An apology here: All of this is terribly fawning, seemingly excessive for someone with fewer than 100 games in the major leagues. Only it’s not just people around the Astros organization who can’t get enough of Correa. Major League Baseball is praying his .279/.345/.512 Rookie of the Year-winning season was just the start. Adidas locked him up for five years and occupied most of that first day he showed up here shooting a commercial. Opponents marvel, too, at how he looked like he belonged so quickly.

Houston took Correa first overall in the 2012 draft, and in his first full season the next year, at 18, he owned a clubhouse of 21- and 22- and 23-year-olds. The same presence that turns egotism into modesty worked its magic on a group equally impressed with his talent and charisma.
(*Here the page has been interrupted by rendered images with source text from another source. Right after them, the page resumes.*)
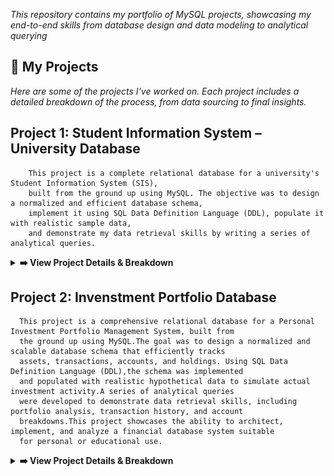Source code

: <p align="center">

*This repository contains my portfolio of MySQL projects, showcasing my end-to-end skills from database design and data modeling to analytical querying*

## 🚀 My Projects  
*Here are some of the projects I've worked on. Each project includes a detailed breakdown of the process, from data sourcing to final insights.*

   ## Project 1: Student Information System – University Database
        This project is a complete relational database for a university's Student Information System (SIS), 
        built from the ground up using MySQL. The objective was to design a normalized and efficient database schema,
        implement it using SQL Data Definition Language (DDL), populate it with realistic sample data, 
        and demonstrate my data retrieval skills by writing a series of analytical queries.
 <details>
  <summary><strong>➡️ View Project Details & Breakdown</strong></summary>
    <br>
    
   **ERD Diagram** ![**ERD Diagram**](https://github.com/antonjeeva5/MySQL-Projects/blob/main/University%20data%20base/Student%20Information%20System%20ERD.png)
   ---
<div align="center">

## Introduction & Project Objective

</div>

This project is a complete relational database for a university's Student Information System (SIS), built from the ground up using MySQL. The objective was to design a normalized and efficient database schema, implement it using SQL Data Definition Language (DDL), populate it with realistic sample data, and demonstrate data retrieval skills by writing a series of analytical queries.

This project showcases the ability to:
- Translate requirements into a logical and physical database design.
- Write clean, well-structured SQL code.
- Understand and implement relational concepts like primary keys, foreign keys, and normalization.
- Query a database to extract meaningful insights.
 
<div align="center">
   
## Database Schema & Design (The ERD)

</div>

* Students: Individuals enrolled in the institution, with attributes like student ID, name, date of birth, email, and phone number.
* Instructors: Faculty members who teach courses, identified by instructor ID, name, and email.
* Courses: Academic subjects offered, each with a unique course ID, name, description, credits, and a reference to the instructor teaching it.
* Enrollments: A junction entity that records which students are enrolled in which courses, including enrollment date and grade. This table uses foreign keys to link students and courses, modeling a many-to-many relationship

<div align="center">
   
## Technologies & Tools Used 

</div>

* Database : MySQL
* Schema Design & ERD : MySQL Workbench & Draw.io
* SQL Scripting : DDL, DML, DQL

<div align="center">
   
## Relationships 

</div>

     * A student can enroll in multiple courses, and a course can have multiple students (many-to-many, implemented via the Enrollments table).
     * Each course is taught by one instructor (one-to-many from Instructor to Course).
     
<div align="center">
   
## Example Queries & Insights

</div>
         Here are some examples of questions this database can answer.
         
   **Query 1: Which students are enrolled in 'Introduction to Programming'?**

                  SELECT c.CourseName, COUNT(e.Student_ID) AS NumberOfStudents
                  FROM Courses c
                  LEFT JOIN Enrollments e ON c.Course_ID = e.Course_ID
                  GROUP BY c.CourseName
                  ORDER BY NumberOfStudents DESC;
                  
   ## Other Questions
   * Which students have not enrolled in any courses?
   * What is the total number of credits a student is taking this semester?

 </details>

## Project 2: Invenstment Portfolio Database
      This project is a comprehensive relational database for a Personal Investment Portfolio Management System, built from 
      the ground up using MySQL.The goal was to design a normalized and scalable database schema that efficiently tracks 
      assets, transactions, accounts, and holdings. Using SQL Data Definition Language (DDL),the schema was implemented
      and populated with realistic hypothetical data to simulate actual investment activity.A series of analytical queries
      were developed to demonstrate data retrieval skills, including portfolio analysis, transaction history, and account 
      breakdowns.This project showcases the ability to architect, implement, and analyze a financial database system suitable 
      for personal or educational use.
<details>
  <summary><strong>➡️ View Project Details & Breakdown</strong></summary>
    <br>
   
 **ERD Diagram** ![**ERD Diagram**](https://github.com/antonjeeva5/MySQL-Projects/blob/main/Investment%20Database/InvenstmentPortfolioDatabase_ERD.png) 
---
<div align="center">

## Introduction & Project Objective

</div>

This project is a complete relational database for a personal investment portfolio management system, built from the ground up using MySQL. The objective was to design a normalized and efficient schema capable of accurately tracking assets, accounts, transactions, and holdings. The implementation utilized SQL Data Definition Language (DDL) to enforce data integrity, incorporate strict constraints, and support advanced audit features. The database is populated with representative sample data, and its analytical power is demonstrated through a suite of SQL queries aimed at extracting actionable insights.

This project showcases the ability to:
   - Translate real-world investment tracking requirements into a robust logical and physical database design.

   - Write clean, well-structured SQL code for table definitions, indexing, and constraints.

   - Understand and implement core relational concepts such as primary keys, foreign keys, unique constraints, and normalization principles.

   - Query a multi-table database to produce portfolio analytics, history reports, and account breakdowns.

   - Implement data integrity and auditing features—such as NOT NULL constraints, foreign key enforcement, and timestamp fields—to support reliable financial reporting and analysis.

<div align="center">
   
## Database Schema & Design (The ERD)

</div>

* Assets : Represents various financial instruments like stocks, bonds, ETFs, or cryptocurrencies that can be held in the portfolio.Key attributes are asset_id (Primary Key), name, type, ticker, sector, is_active.
* Accounts : Represents the investment accounts or brokerages where assets are held and transactions are executed.Key attributes are account_id (Primary Key), name, type, opened_date, closed_date, created_at, updated_at.
* Holdings : Represents the amount of a particular asset held in a specific account, serving as the bridge between accounts and assets.Key attributes are holding_id (Primary Key), account_id (Foreign Key), asset_id (Foreign Key), quantity, UNIQUE (account_id, asset_id).
* Transactions : Logs every buy or sell event for an asset within a specific account, including quantities, prices, and fees for precise tracking and analysis.Key attributes are txn_id (Primary Key), asset_id (Foreign Key), account_id (Foreign Key), txn_date,txn_type, quantity, price_per_unit, fees

<div align="center">

## Database Relationships

</div>

| Relationship                                       | Description                                         |
| :---------------------------------------------     | :------------------------------------------------   |
| `assets.asset_id` -> `transactions.asset_id`       | One asset can have many transactions (1-to-many)    |
| `assets.asset_id` -> `holdings.asset_id`           | One asset can be linked to many holdings (1-to-many)|
| `accounts.account_id` -> `holdings.account_id`     | One account can have many holdings (1-to-many)      |
| `accounts.account_id` -> `transactions.account_id` | One account can have many transactions (1-to-many)  |
| `holdings (account_id, asset_id)`                  | Uniqueness enforced per asset/account holding       |

<div align="center">
   
## Technologies & Tools Used 
</div>

* Database : MySQL
* Schema Design & ERD : MySQL Workbench & Draw.io
* SQL Scripting : DDL, DML, DQL

<div align="center">
   
## Example Queries & Insights

</div>
         Here are some examples of questions this database can answer.

   **Query 1: What assets are held in each account, and in what quantity?**
            SELECT 
            a.c.name AS account_name,
            a.name AS asset_name,
            h.quantity
            FROM Holdings h
            JOIN Accounts ac ON h.account_id = ac.account_id
            JOIN Assets a ON h.asset_id = a.asset_id;
            
   **Query 2: How much has been invested in each asset (gross total)?**
           SELECT 
           a.name AS asset_name,
           SUM(t.quantity * t.price_per_unit + t.fees) AS total_invested
           FROM Transactions t
           JOIN Assets a ON t.asset_id = a.asset_id
           WHERE t.txn_type = 'BUY'
           GROUP BY a.asset_id, a.name;

   **Query 3: Which accounts have been closed?**   
            SELECT 
            account_id, name, opened_date, closed_date
            FROM Accounts
            WHERE closed_date IS NOT NULL;

   ## Other Questions
      * What is the full transaction history for a given account or asset?
      * What are the realized sales and total proceeds for each asset?
      * Are there any duplicate holdings for the same asset in the same account?

   </details>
“When you meet him for the first time, you realize he’s got some unique qualities,” Astros manager A.J. Hinch said. “As you watch him more and more, you become more and more convinced he can handle the immense spotlight that’s on him.”

Houston summoned Correa on June 8 last season. He hit his first home run the next day. The team knew this was just the start. The players quickly came to agree and, as more and more attention was lavished on Correa, did their best to keep any vanity from bubbling over. Correa stood at the front of the bus on one trip and answered questions from veteran team members over the loudspeaker, a standard rookie-hazing technique.

“Some guys try to pretend they’re not intimidated, so they overdo it,” Astros reliever Luke Gregerson said. “That’s what he did. He looked like he was really comfortable, but it was over-the-top comfortable.”

Gregerson told Correa part of his rookie duties were to get all the Astros players T-shirts that say “Team Correa,” an homage to his family/marketing slogan he brought to the big leagues. Correa did one better: Toward the end of the season, as the Astros were pushing for a playoff spot, dozens of moisture-wicking T-shirts that bore the word SHOWRREA – with the H as an Astros logo, naturally – arrived for teammates.

The armored kid, the one ready for anything, came into a den of alpha-male millionaires with a T-shirt that calls himself the show before he was legally able to take a drink and didn’t just live to tell it. The shirt is in Gregerson’s regular rotation for workouts.

Like with the Class-A group in 2013, Correa was so good and so put-together that players understood his future was theirs. “It was kind of like us saying; ‘Here you go, dude. You own this place,’ ” Astros outfielder George Springer said.

And now, less than two weeks after that first day at camp, Correa is ready to play his first spring game Friday, the first in what he believes will be an eight-month-long run.

“We have the team to win it all,” Carlos Correa said, and then it was, “Nobody can tell me I’m not going to get better; nobody can tell me I’m not going to do this or do that,” and after that it was more of the same, his mind 21 going on Methuselah and his confidence a 100 emoji, happy to stand in front of everyone silly enough to doubt him and urge them to fire their best shot, just to see if he’s as right as he knows he is.